What you should do: Every line in the material below that includes "label" should be copied.

Records shown:
------------------------------------------------
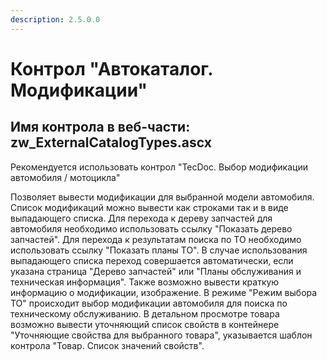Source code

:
 ```yaml
---
description: 2.5.0.0
---
```


# Контрол "Автокаталог. Модификации"

## Имя контрола в веб-части: zw\_ExternalCatalogTypes.ascx

Рекомендуется использовать контрол "TecDoc. Выбор модификации автомобиля / мотоцикла"

Позволяет вывести модификации для выбранной модели автомобиля. Список модификаций можно вывести как строками так и в виде выпадающего списка. Для перехода к дереву запчастей для автомобиля необходимо использовать ссылку "Показать дерево запчастей". Для перехода к результатам поиска по ТО необходимо использовать ссылку "Показать планы ТО". В случае использования выпадающего списка переход совершается автоматически, если указана страница "Дерево запчастей" или "Планы обслуживания и техническая информация". Также возможно вывести краткую информацию о модификации, изображение. В режиме "Режим выбора ТО" происходит выбор модификации автомобиля для поиска по техническому обслуживанию. В детальном просмотре товара возможно вывести уточняющий список свойств в контейнере "Уточняющие свойства для выбранного товара", указывается шаблон контрола "Товар. Список значений свойств".

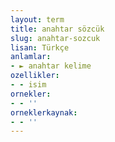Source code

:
 ```yaml
---
layout: term
title: anahtar sözcük
slug: anahtar-sozcuk
lisan: Türkçe
anlamlar:
- ► anahtar kelime
ozellikler:
- - isim
ornekler:
- - ''
orneklerkaynak:
- - ''
---
```

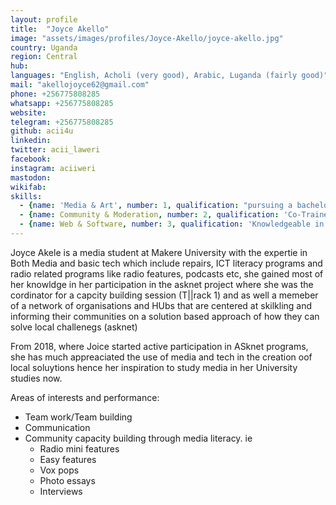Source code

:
 ```yaml
---
layout: profile
title:  "Joyce Akello"
image: "assets/images/profiles/Joyce-Akello/joyce-akello.jpg"
country: Uganda
region: Central
hub: 
languages: "English, Acholi (very good), Arabic, Luganda (fairly good)"
mail: "akellojoyce62@gmail.com"
phone: +256775808285
whatsapp: +256775808285
website: 
telegram: +256775808285
github: acii4u
linkedin: 
twitter: acii_laweri
facebook: 
instagram: aciiweri
mastodon: 
wikifab:
skills:
  - {name: 'Media & Art', number: 1, qualification: "pursuing a bachelor's degree in journalism and Communication. Actively participated in #ASKnet media literacy trainings"}
  - {name: Community & Moderation, number: 2, qualification: 'Co-Trainer in capacity building, #ASKnet'}
  - {name: Web & Software, number: 3, qualification: 'Knowledgeable in the use of platforms like github, wikifab for online team work and co-creation'}
---
```

Joyce Akele is a media student at Makere University with the expertie in Both Media and basic tech which include repairs, ICT literacy programs and radio related programs like radio features, podcasts etc, she gained most of her knowldge in her participation in the asknet project where she was the cordinator for a capcity building session (T||rack 1) and as well a memeber of a network of organisations and HUbs that are centered at skilkling and informing their communities on a solution based approach of how they can solve local challenegs (asknet)

 From 2018, where Joice started active participation in ASknet programs, she has much appreaciated the use of media and tech in the creation oof local soluytions hence her inspiration to study media in her University studies now.

Areas of interests and performance:
- Team work/Team building
- Communication
- Community capacity building through media literacy. ie
  - Radio mini features
  - Easy features
  - Vox pops
  - Photo essays
  - Interviews
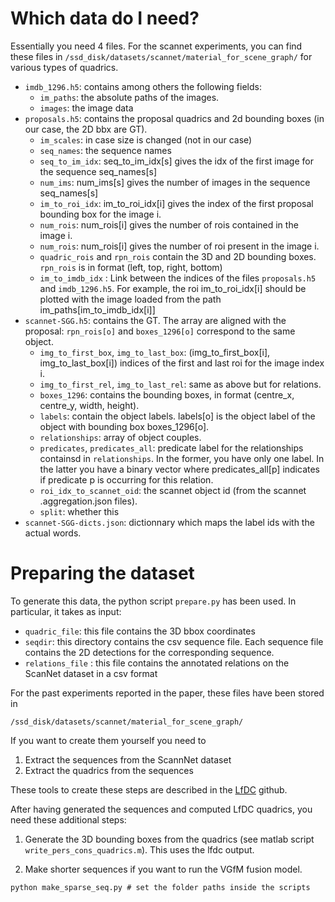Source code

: # Which data do I need?

Essentially you need 4 files. For the scannet experiments, you can find these files in `/ssd_disk/datasets/scannet/material_for_scene_graph/` for various types of quadrics. 
* `imdb_1296.h5`: contains among others the following fields: 
	* `im_paths`: the absolute paths of the images.
	* `images`: the image data
* `proposals.h5`: contains the proposal quadrics and 2d bounding boxes (in our case, the 2D bbx are GT).
	* `im_scales`: in case size is changed (not in our case)
	* `seq_names`: the sequence names
	* `seq_to_im_idx`: seq_to_im_idx[s] gives the idx of the first image for the sequence seq_names[s]
	* `num_ims`: num_ims[s] gives the number of images in the sequence seq_names[s]
	* `im_to_roi_idx`: im_to_roi_idx[i] gives the index of the first proposal bounding box for the image i.
	* `num_rois`: num_rois[i] gives the number of rois contained in the image i.
	* `num_rois`: num_rois[i] gives the number of roi present in the image i.
	* `quadric_rois` and `rpn_rois` contain the 3D and 2D bounding boxes. `rpn_rois` is in format (left, top, right, bottom)
	* `im_to_imdb_idx` : Link between the indices of the files `proposals.h5` and `imdb_1296.h5`. For example, the roi im_to_roi_idx[i] should be plotted with the image loaded from the path im_paths[im_to_imdb_idx[i]]
* `scannet-SGG.h5`: contains the GT. The array are aligned with the proposal: `rpn_rois[o]` and `boxes_1296[o]` correspond to the same object.
	* `img_to_first_box`, `img_to_last_box`: (img_to_first_box[i], img_to_last_box[i]) indices of the first and last roi for the image index i. 
	* `img_to_first_rel`, `img_to_last_rel`: same as above but for relations.
	* `boxes_1296`: contains the bounding boxes, in format (centre_x, centre_y, width, height).
	* `labels`: contain the object labels. labels[o] is the object label of the object with bounding box boxes_1296[o].
	* `relationships`: array of object couples.
	* `predicates`, `predicates_all`: predicate label for the relationships containsd in `relationships`. In the former, you have only one label. In the latter you have a binary vector where predicates_all[p] indicates if predicate p is occurring for this relation.
	* `roi_idx_to_scannet_oid`: the scannet object id (from the scannet .aggregation.json files).
	* `split`: whether this 
* `scannet-SGG-dicts.json`: dictionnary which maps the label ids with the actual words.

# Preparing the dataset

To generate this data, the python script `prepare.py` has been used.
In particular, it takes as input: 
* `quadric_file`: this file contains the 3D bbox coordinates
* `seqdir`: this directory contains the csv sequence file. Each sequence file contains the 2D detections for the corresponding sequence.
* `relations_file` : this file contains the annotated relations on the ScanNet dataset in a csv format

For the past experiments reported in the paper, these files have been stored in
```
/ssd_disk/datasets/scannet/material_for_scene_graph/
```

If you want to create them yourself you need to 

1. Extract the sequences from the ScannNet dataset
2. Extract the quadrics from the sequences

These tools to create these steps are described in the [LfDC](https://gitlab.iit.it/pgay/lfd_lfdc_plfd/tree/master) github. 

After having generated the sequences and computed LfDC quadrics, you need these additional steps: 

1. Generate the 3D bounding boxes from the quadrics (see matlab script `write_pers_cons_quadrics.m`). This uses the lfdc output.

2. Make shorter sequences if you want to run the VGfM fusion model.
```
python make_sparse_seq.py # set the folder paths inside the scripts
```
------------------------------------------------
Solution for this task:
	* `labels`: contain the object labels. labels[o] is the object label of the object with bounding box boxes_1296[o].
	* `predicates`, `predicates_all`: predicate label for the relationships containsd in `relationships`. In the former, you have only one label. In the latter you have a binary vector where predicates_all[p] indicates if predicate p is occurring for this relation.
* `scannet-SGG-dicts.json`: dictionnary which maps the label ids with the actual words.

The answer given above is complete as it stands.